You are viewing a plain text version of this content. The canonical link for it is here.
Posted to general@xml.apache.org by Peter Chen <sl...@psn.net> on 2000/04/07 08:45:42 UTC

XSLT problem . . .

I hope someone on this list can help me with this problem.  I am trying to use XSLT to transform a XML document into another XML document.  The problem here is that the source XML document is highly denormalized.  I say denormalized to mean that the XML document has much redundant data.  I would like to transform the denormalized XML document, via XSLT, into a normalized XML document.  For example, a denormalized XML document may be like:

<GROUP>group A</GROUP>
    <SECTION>section 1</SECTION>
        <STUFF>0001</STUFF>
        <MORE_STUFF>000000001</MORE_STUFF>
<GROUP>group A</GROUP>
    <SECTION>section 1</SECTION>
        <STUFF>0002</STUFF>
        <MORE_STUFF>000000002</MORE_STUFF>
    
The normalized form of the above XML document would look like:

<GROUP>group A</GROUP>
    <SECTION>section 1</SECTION>
        <STUFF>0001</STUFF>
        <STUFF>0002</STUFF>
        <MORE_STUFF>000000001</MORE_STUFF>
        <MORE_STUFF>000000002</MORE_STUFF>

The above XML document represents the same data as the first XML document in a more compact manner (we are assuming that the corresponding DTD defines element "STUFF" and "MORE_STUFF" to be repeating elements).

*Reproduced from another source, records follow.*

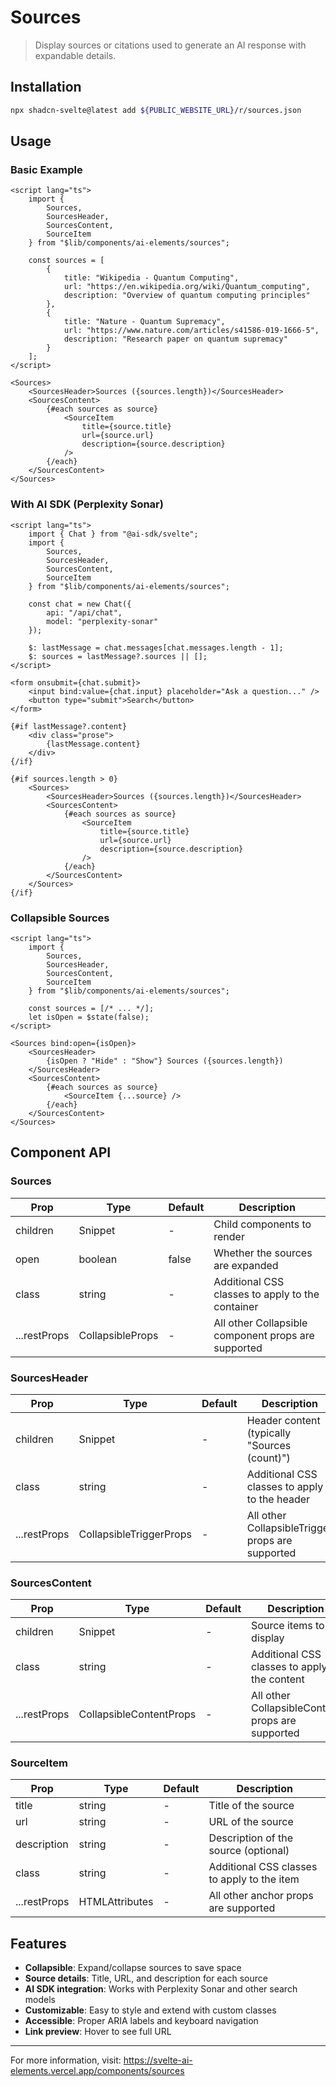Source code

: # Sources

> Display sources or citations used to generate an AI response with expandable details.

## Installation

```bash
npx shadcn-svelte@latest add ${PUBLIC_WEBSITE_URL}/r/sources.json
```

## Usage

### Basic Example

```svelte
<script lang="ts">
	import {
		Sources,
		SourcesHeader,
		SourcesContent,
		SourceItem
	} from "$lib/components/ai-elements/sources";

	const sources = [
		{
			title: "Wikipedia - Quantum Computing",
			url: "https://en.wikipedia.org/wiki/Quantum_computing",
			description: "Overview of quantum computing principles"
		},
		{
			title: "Nature - Quantum Supremacy",
			url: "https://www.nature.com/articles/s41586-019-1666-5",
			description: "Research paper on quantum supremacy"
		}
	];
</script>

<Sources>
	<SourcesHeader>Sources ({sources.length})</SourcesHeader>
	<SourcesContent>
		{#each sources as source}
			<SourceItem
				title={source.title}
				url={source.url}
				description={source.description}
			/>
		{/each}
	</SourcesContent>
</Sources>
```

### With AI SDK (Perplexity Sonar)

```svelte
<script lang="ts">
	import { Chat } from "@ai-sdk/svelte";
	import {
		Sources,
		SourcesHeader,
		SourcesContent,
		SourceItem
	} from "$lib/components/ai-elements/sources";

	const chat = new Chat({
		api: "/api/chat",
		model: "perplexity-sonar"
	});

	$: lastMessage = chat.messages[chat.messages.length - 1];
	$: sources = lastMessage?.sources || [];
</script>

<form onsubmit={chat.submit}>
	<input bind:value={chat.input} placeholder="Ask a question..." />
	<button type="submit">Search</button>
</form>

{#if lastMessage?.content}
	<div class="prose">
		{lastMessage.content}
	</div>
{/if}

{#if sources.length > 0}
	<Sources>
		<SourcesHeader>Sources ({sources.length})</SourcesHeader>
		<SourcesContent>
			{#each sources as source}
				<SourceItem
					title={source.title}
					url={source.url}
					description={source.description}
				/>
			{/each}
		</SourcesContent>
	</Sources>
{/if}
```

### Collapsible Sources

```svelte
<script lang="ts">
	import {
		Sources,
		SourcesHeader,
		SourcesContent,
		SourceItem
	} from "$lib/components/ai-elements/sources";

	const sources = [/* ... */];
	let isOpen = $state(false);
</script>

<Sources bind:open={isOpen}>
	<SourcesHeader>
		{isOpen ? "Hide" : "Show"} Sources ({sources.length})
	</SourcesHeader>
	<SourcesContent>
		{#each sources as source}
			<SourceItem {...source} />
		{/each}
	</SourcesContent>
</Sources>
```

## Component API

### Sources

| Prop | Type | Default | Description |
|------|------|---------|-------------|
| children | Snippet | - | Child components to render |
| open | boolean | false | Whether the sources are expanded |
| class | string | - | Additional CSS classes to apply to the container |
| ...restProps | CollapsibleProps | - | All other Collapsible component props are supported |

### SourcesHeader

| Prop | Type | Default | Description |
|------|------|---------|-------------|
| children | Snippet | - | Header content (typically "Sources (count)") |
| class | string | - | Additional CSS classes to apply to the header |
| ...restProps | CollapsibleTriggerProps | - | All other CollapsibleTrigger props are supported |

### SourcesContent

| Prop | Type | Default | Description |
|------|------|---------|-------------|
| children | Snippet | - | Source items to display |
| class | string | - | Additional CSS classes to apply to the content |
| ...restProps | CollapsibleContentProps | - | All other CollapsibleContent props are supported |

### SourceItem

| Prop | Type | Default | Description |
|------|------|---------|-------------|
| title | string | - | Title of the source |
| url | string | - | URL of the source |
| description | string | - | Description of the source (optional) |
| class | string | - | Additional CSS classes to apply to the item |
| ...restProps | HTMLAttributes<HTMLAnchorElement> | - | All other anchor props are supported |

## Features

- **Collapsible**: Expand/collapse sources to save space
- **Source details**: Title, URL, and description for each source
- **AI SDK integration**: Works with Perplexity Sonar and other search models
- **Customizable**: Easy to style and extend with custom classes
- **Accessible**: Proper ARIA labels and keyboard navigation
- **Link preview**: Hover to see full URL

---

For more information, visit: https://svelte-ai-elements.vercel.app/components/sources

Is there a way to do the above with XSLT and not comparing any of the actual element values?
Any help is appreciated.



Re: XSLT problem . . .

Posted by David Bourget <db...@videotron.ca>.
Hi Peter,

The only way I see you could achieve this without looking at the elements pcdata would require some heuristics about the document formation process. Example : is the stuff for group A ALWAYS written first, does it always contains the same number of sections etc.. And I think this is very unlikely to give you a complete solution, and this is very un-elegant and error prone. So I would recommend you to use very simple regular expressions. I know RE support to be planed in future versions of XSLT, for now you will have to use another method or XSLT extensions. If your source document is as simple as it seems you could probably write a little script in python or perl using an xml module and have the task done in a snap.. XSLt is not the universal solution :)

I hope this help,
David.


  ----- Original Message ----- 
  From: Peter Chen 
  To: general@xml.apache.org 
  Sent: Friday, April 07, 2000 2:45 AM
  Subject: XSLT problem . . .


  I hope someone on this list can help me with this problem.  I am trying to use XSLT to transform a XML document into another XML document.  The problem here is that the source XML document is highly denormalized.  I say denormalized to mean that the XML document has much redundant data.  I would like to transform the denormalized XML document, via XSLT, into a normalized XML document.  For example, a denormalized XML document may be like:

  <GROUP>group A</GROUP>
      <SECTION>section 1</SECTION>
          <STUFF>0001</STUFF>
          <MORE_STUFF>000000001</MORE_STUFF>
  <GROUP>group A</GROUP>
      <SECTION>section 1</SECTION> 
          <STUFF>0002</STUFF>
          <MORE_STUFF>000000002</MORE_STUFF>
      
  The normalized form of the above XML document would look like:

  <GROUP>group A</GROUP>
      <SECTION>section 1</SECTION>
          <STUFF>0001</STUFF>
          <STUFF>0002</STUFF>
          <MORE_STUFF>000000001</MORE_STUFF>
          <MORE_STUFF>000000002</MORE_STUFF>

  The above XML document represents the same data as the first XML document in a more compact manner (we are assuming that the corresponding DTD defines element "STUFF" and "MORE_STUFF" to be repeating elements).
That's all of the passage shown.